-------- Entries provided --------
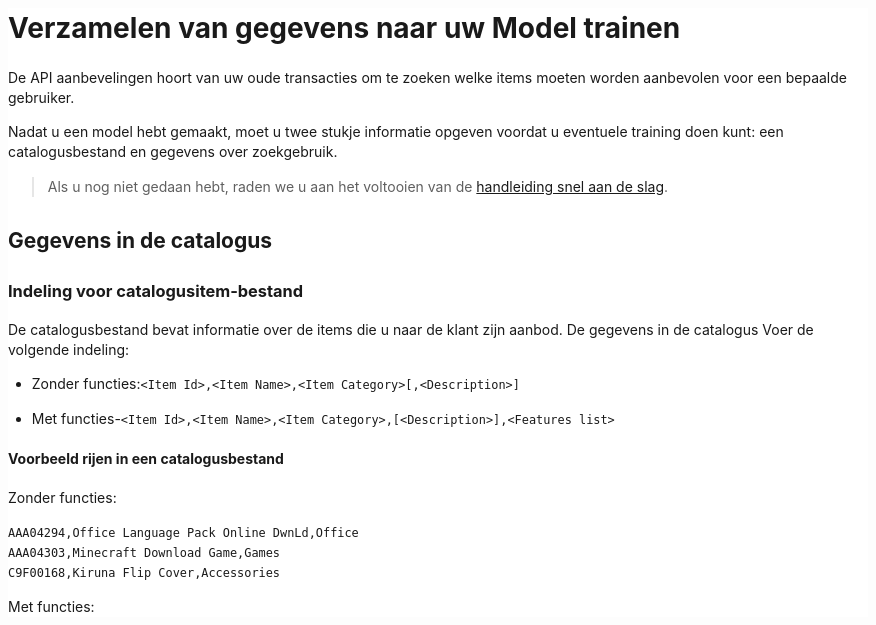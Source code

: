 <properties
    pageTitle="Verzamelt gegevens om te trainen uw Model: Machine Learning aanbevelingen API | Microsoft Azure"
    description="Azure Machine Learning aanbevelingen - verzamelt gegevens om te trainen uw Model"
    services="cognitive-services"
    documentationCenter=""
    authors="luiscabrer"
    manager="jhubbard"
    editor="cgronlun"/>

<tags
    ms.service="cognitive-services"
    ms.workload="data-services"
    ms.tgt_pltfrm="na"
    ms.devlang="na"
    ms.topic="article"
    ms.date="09/06/2016"
    ms.author="luisca"/>

#  <a name="collecting-data-to-train-your-model"></a>Verzamelen van gegevens naar uw Model trainen #

De API aanbevelingen hoort van uw oude transacties om te zoeken welke items moeten worden aanbevolen voor een bepaalde gebruiker.

Nadat u een model hebt gemaakt, moet u twee stukje informatie opgeven voordat u eventuele training doen kunt: een catalogusbestand en gegevens over zoekgebruik.

>   Als u nog niet gedaan hebt, raden we u aan het voltooien van de [handleiding snel aan de slag](cognitive-services-recommendations-quick-start.md).


## <a name="catalog-data"></a>Gegevens in de catalogus ##

### <a name="catalog-file-format"></a>Indeling voor catalogusitem-bestand ###

De catalogusbestand bevat informatie over de items die u naar de klant zijn aanbod.
De gegevens in de catalogus Voer de volgende indeling:

- Zonder functies:`<Item Id>,<Item Name>,<Item Category>[,<Description>]`

- Met functies-`<Item Id>,<Item Name>,<Item Category>,[<Description>],<Features list>`

#### <a name="sample-rows-in-a-catalog-file"></a>Voorbeeld rijen in een catalogusbestand

Zonder functies:

    AAA04294,Office Language Pack Online DwnLd,Office
    AAA04303,Minecraft Download Game,Games
    C9F00168,Kiruna Flip Cover,Accessories

Met functies:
--------
▸ **Work required**: Whenever a line holds a picture, print that line without the picture. All other data must be output exactly.

▸ **The answer**:
Source code

: <properties
    pageTitle="Verzamelt gegevens om te trainen uw Model: Machine Learning aanbevelingen API | Microsoft Azure"
    description="Azure Machine Learning aanbevelingen - verzamelt gegevens om te trainen uw Model"
    services="cognitive-services"
    documentationCenter=""
    authors="luiscabrer"
    manager="jhubbard"
    editor="cgronlun"/>

<tags
    ms.service="cognitive-services"
    ms.workload="data-services"
    ms.tgt_pltfrm="na"
    ms.devlang="na"
    ms.topic="article"
    ms.date="09/06/2016"
    ms.author="luisca"/>

#  <a name="collecting-data-to-train-your-model"></a>Verzamelen van gegevens naar uw Model trainen #

De API aanbevelingen hoort van uw oude transacties om te zoeken welke items moeten worden aanbevolen voor een bepaalde gebruiker.

Nadat u een model hebt gemaakt, moet u twee stukje informatie opgeven voordat u eventuele training doen kunt: een catalogusbestand en gegevens over zoekgebruik.

>   Als u nog niet gedaan hebt, raden we u aan het voltooien van de [handleiding snel aan de slag](cognitive-services-recommendations-quick-start.md).


## <a name="catalog-data"></a>Gegevens in de catalogus ##

### <a name="catalog-file-format"></a>Indeling voor catalogusitem-bestand ###

De catalogusbestand bevat informatie over de items die u naar de klant zijn aanbod.
De gegevens in de catalogus Voer de volgende indeling:

- Zonder functies:`<Item Id>,<Item Name>,<Item Category>[,<Description>]`

- Met functies-`<Item Id>,<Item Name>,<Item Category>,[<Description>],<Features list>`

#### <a name="sample-rows-in-a-catalog-file"></a>Voorbeeld rijen in een catalogusbestand

Zonder functies:

    AAA04294,Office Language Pack Online DwnLd,Office
    AAA04303,Minecraft Download Game,Games
    C9F00168,Kiruna Flip Cover,Accessories

Met functies:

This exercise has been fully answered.